▶ DATA SECTION
● ● ● ●
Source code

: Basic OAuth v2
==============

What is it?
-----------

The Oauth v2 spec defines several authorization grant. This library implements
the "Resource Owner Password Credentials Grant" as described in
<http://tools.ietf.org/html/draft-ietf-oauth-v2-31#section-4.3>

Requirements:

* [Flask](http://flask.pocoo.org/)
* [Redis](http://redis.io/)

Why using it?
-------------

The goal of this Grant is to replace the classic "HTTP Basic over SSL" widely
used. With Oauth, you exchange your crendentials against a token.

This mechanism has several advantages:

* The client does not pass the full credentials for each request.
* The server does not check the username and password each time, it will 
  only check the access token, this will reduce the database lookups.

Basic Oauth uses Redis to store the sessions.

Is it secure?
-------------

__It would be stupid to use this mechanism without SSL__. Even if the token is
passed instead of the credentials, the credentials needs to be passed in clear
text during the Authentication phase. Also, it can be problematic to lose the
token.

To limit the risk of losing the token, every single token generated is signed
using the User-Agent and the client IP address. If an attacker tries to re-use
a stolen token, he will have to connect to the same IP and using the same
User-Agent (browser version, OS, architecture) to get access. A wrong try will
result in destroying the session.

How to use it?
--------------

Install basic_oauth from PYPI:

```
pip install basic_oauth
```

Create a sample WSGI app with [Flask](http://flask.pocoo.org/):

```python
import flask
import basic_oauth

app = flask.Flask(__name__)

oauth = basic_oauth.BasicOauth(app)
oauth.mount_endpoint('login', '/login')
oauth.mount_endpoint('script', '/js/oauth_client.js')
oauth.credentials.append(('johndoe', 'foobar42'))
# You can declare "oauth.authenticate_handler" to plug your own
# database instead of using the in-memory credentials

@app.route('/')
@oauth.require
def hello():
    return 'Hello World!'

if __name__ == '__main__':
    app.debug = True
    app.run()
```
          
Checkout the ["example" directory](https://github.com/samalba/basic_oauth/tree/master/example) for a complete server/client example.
● ● ● ●
▶ WHAT YOU WILL DO
Begin with the line that contains "a stolen token, he" and end with the last line of the material above. Set down that range exactly.

▶ RESPONSE BELOW
a stolen token, he will have to connect to the same IP and using the same
User-Agent (browser version, OS, architecture) to get access. A wrong try will
result in destroying the session.

How to use it?
--------------

Install basic_oauth from PYPI:

```
pip install basic_oauth
```

Create a sample WSGI app with [Flask](http://flask.pocoo.org/):

```python
import flask
import basic_oauth

app = flask.Flask(__name__)

oauth = basic_oauth.BasicOauth(app)
oauth.mount_endpoint('login', '/login')
oauth.mount_endpoint('script', '/js/oauth_client.js')
oauth.credentials.append(('johndoe', 'foobar42'))
# You can declare "oauth.authenticate_handler" to plug your own
# database instead of using the in-memory credentials

@app.route('/')
@oauth.require
def hello():
    return 'Hello World!'

if __name__ == '__main__':
    app.debug = True
    app.run()
```
          
Checkout the ["example" directory](https://github.com/samalba/basic_oauth/tree/master/example) for a complete server/client example.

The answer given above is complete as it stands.